- Born: Philip Laurence De Jager
- Education: Yale University; Rockefeller University; Cornell University Medical College; Harvard Medical School; Massachusetts Institute of Technology;
- Known for: Research on genetics and multiple sclerosis
- Awards: Barancik Prize for Innovation in Multiple Sclerosis from the National MS Society (2014)
- Scientific career
- Fields: Neurology
- Institutions: Harvard Medical School; Columbia University;
- Thesis: Cloning and characterization of the lurcher allele of glutamate receptor δ2: aberrant activation of a receptor complex results in neuronal death (1998)
- Doctoral advisor: Nathaniel Heintz

= Philip L. De Jager =

American neurologist

Philip Laurence De Jager is the Weil-Granat Professor of Neurology in The Taub Institute for Research on Alzheimer's Disease and the Aging Brain and the Columbia Precision Medicine Initiative, both at Columbia University. He is also the director of the Center for Translational and Computational Neuroimmunology and the Multiple Sclerosis Center, the deputy director of the Taub Institute for Research on Alzheimer's Disease and the Aging Brain, and the chief of the Division of Neuroimmunology at Columbia University Irving Medical Center.

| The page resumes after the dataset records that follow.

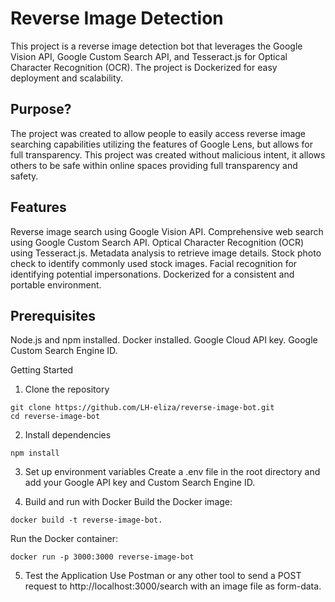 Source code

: # Reverse Image Detection 

This project is a reverse image detection bot that leverages the Google Vision API, Google Custom Search API, and Tesseract.js for Optical Character Recognition (OCR). The project is Dockerized for easy deployment and scalability.

## Purpose?

The project was created to allow people to easily access reverse image searching capabilities utilizing the features of Google Lens, but allows for full transparency. This project was created without malicious intent, it allows others to be safe within online spaces providing full transparency and safety. 

## Features
Reverse image search using Google Vision API.
Comprehensive web search using Google Custom Search API.
Optical Character Recognition (OCR) using Tesseract.js.
Metadata analysis to retrieve image details.
Stock photo check to identify commonly used stock images.
Facial recognition for identifying potential impersonations.
Dockerized for a consistent and portable environment.

## Prerequisites
Node.js and npm installed.
Docker installed.
Google Cloud API key.
Google Custom Search Engine ID.

Getting Started
1. Clone the repository
```
git clone https://github.com/LH-eliza/reverse-image-bot.git
cd reverse-image-bot
```

2. Install dependencies 
```
npm install
```

3. Set up environment variables
Create a .env file in the root directory and add your Google API key and Custom Search Engine ID.


4. Build and run with Docker
Build the Docker image:

```
docker build -t reverse-image-bot.
```
Run the Docker container:
```
docker run -p 3000:3000 reverse-image-bot
```

5. Test the Application
Use Postman or any other tool to send a POST request to http://localhost:3000/search with an image file as form-data.
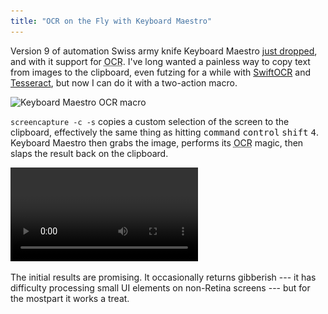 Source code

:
```yaml
---
title: "OCR on the Fly with Keyboard Maestro"
---
```


Version 9 of automation Swiss army knife Keyboard Maestro [just dropped](https://www.stairways.com/press/2019-08-13), and with it support for <abbr title="Optical Character Recognition">OCR</abbr>. I've long wanted a painless way to copy text from images to the clipboard, even futzing for a while with [SwiftOCR](https://github.com/garnele007/SwiftOCR) and [Tesseract](https://github.com/tesseract-ocr/tesseract), but now I can do it with a two-action macro.

<img alt="Keyboard Maestro OCR macro" srcset="/images/keyboard-maestro-ocr-macro.png 1x, /images/keyboard-maestro-ocr-macro@2x.png 2x" src="/images/keyboard-maestro-ocr-macro.png">

`screencapture -c -s` copies a custom selection of the screen to the clipboard, effectively the same thing as hitting <kbd>command</kbd> <kbd>control</kbd> <kbd>shift</kbd> <kbd>4</kbd>. Keyboard Maestro then grabs the image, performs its <abbr title="Optical Character Recognition">OCR</abbr> magic, then slaps the result back on the clipboard.

<video autoplay loop src="/videos/keyboard-maestro-ocr.mp4"></video>

The initial results are promising. It occasionally returns gibberish --- it has difficulty processing small UI elements on non-Retina screens --- but for the mostpart it works a treat.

He is noted for his research on the genetics of multiple sclerosis, for which he was awarded the Barancik Prize for Innovation in Multiple Sclerosis from the National MS Society in 2014. He was elected to the Association of American Physicians in 2021.

Jager received a degree in molecular biophysics and biochemistry from Yale University, a Ph.D in neurogenetics from Rockefeller University, and an MD from Cornell University Medical College. He received an MMSc in Clinical Investigation at the Harvard Medical School and the Massachusetts Institute of Technology.